[Extracted records]

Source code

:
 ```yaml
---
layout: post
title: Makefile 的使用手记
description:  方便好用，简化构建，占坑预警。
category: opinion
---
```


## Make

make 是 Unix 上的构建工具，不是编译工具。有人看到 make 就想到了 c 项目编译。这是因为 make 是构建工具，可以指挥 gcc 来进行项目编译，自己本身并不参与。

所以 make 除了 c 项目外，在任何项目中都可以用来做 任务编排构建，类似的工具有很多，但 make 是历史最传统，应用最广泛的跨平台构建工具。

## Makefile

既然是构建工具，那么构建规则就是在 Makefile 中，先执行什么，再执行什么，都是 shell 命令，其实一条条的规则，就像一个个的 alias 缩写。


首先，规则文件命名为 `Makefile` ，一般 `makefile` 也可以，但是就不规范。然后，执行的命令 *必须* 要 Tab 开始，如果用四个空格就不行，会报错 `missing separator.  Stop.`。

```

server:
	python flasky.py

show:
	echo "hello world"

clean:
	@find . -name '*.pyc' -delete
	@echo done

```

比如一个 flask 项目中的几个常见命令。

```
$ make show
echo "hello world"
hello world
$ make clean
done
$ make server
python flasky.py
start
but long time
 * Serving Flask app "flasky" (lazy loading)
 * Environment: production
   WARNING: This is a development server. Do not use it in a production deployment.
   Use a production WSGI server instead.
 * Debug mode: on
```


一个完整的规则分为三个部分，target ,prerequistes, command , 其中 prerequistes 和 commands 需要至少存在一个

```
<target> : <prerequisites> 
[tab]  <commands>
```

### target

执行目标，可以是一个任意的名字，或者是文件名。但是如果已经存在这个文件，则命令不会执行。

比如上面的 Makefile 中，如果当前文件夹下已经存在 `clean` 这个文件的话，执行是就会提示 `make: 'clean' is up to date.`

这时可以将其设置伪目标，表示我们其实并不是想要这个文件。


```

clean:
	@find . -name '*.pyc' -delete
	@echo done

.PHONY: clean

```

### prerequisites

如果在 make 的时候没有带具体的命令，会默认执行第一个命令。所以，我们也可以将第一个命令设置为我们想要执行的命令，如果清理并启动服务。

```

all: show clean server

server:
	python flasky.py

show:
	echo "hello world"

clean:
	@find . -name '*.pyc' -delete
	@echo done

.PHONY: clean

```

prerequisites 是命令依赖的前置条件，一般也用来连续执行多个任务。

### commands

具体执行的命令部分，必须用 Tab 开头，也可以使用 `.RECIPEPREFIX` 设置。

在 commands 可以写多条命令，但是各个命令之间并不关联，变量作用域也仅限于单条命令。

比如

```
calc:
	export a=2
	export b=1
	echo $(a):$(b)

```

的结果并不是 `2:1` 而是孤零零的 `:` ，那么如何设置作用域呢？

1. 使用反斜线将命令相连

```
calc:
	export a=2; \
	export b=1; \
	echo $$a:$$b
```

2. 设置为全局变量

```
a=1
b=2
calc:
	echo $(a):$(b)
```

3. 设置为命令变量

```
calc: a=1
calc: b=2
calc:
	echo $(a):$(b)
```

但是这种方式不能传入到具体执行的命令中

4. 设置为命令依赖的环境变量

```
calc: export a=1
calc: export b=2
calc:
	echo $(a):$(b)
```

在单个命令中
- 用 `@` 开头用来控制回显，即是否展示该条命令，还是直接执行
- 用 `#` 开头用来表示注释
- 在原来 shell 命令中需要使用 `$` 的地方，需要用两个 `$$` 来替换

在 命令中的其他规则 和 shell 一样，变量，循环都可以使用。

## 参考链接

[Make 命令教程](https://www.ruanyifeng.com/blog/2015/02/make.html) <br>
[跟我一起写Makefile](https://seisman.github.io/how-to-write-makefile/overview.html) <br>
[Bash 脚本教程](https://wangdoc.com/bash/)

Task to complete
Up to and including the line with "## Makefile", restate the records above word for word from the very first line.

Reply to the exercise
Source code

:
 ```yaml
---
layout: post
title: Makefile 的使用手记
description:  方便好用，简化构建，占坑预警。
category: opinion
---
```


## Make

make 是 Unix 上的构建工具，不是编译工具。有人看到 make 就想到了 c 项目编译。这是因为 make 是构建工具，可以指挥 gcc 来进行项目编译，自己本身并不参与。

所以 make 除了 c 项目外，在任何项目中都可以用来做 任务编排构建，类似的工具有很多，但 make 是历史最传统，应用最广泛的跨平台构建工具。

## Makefile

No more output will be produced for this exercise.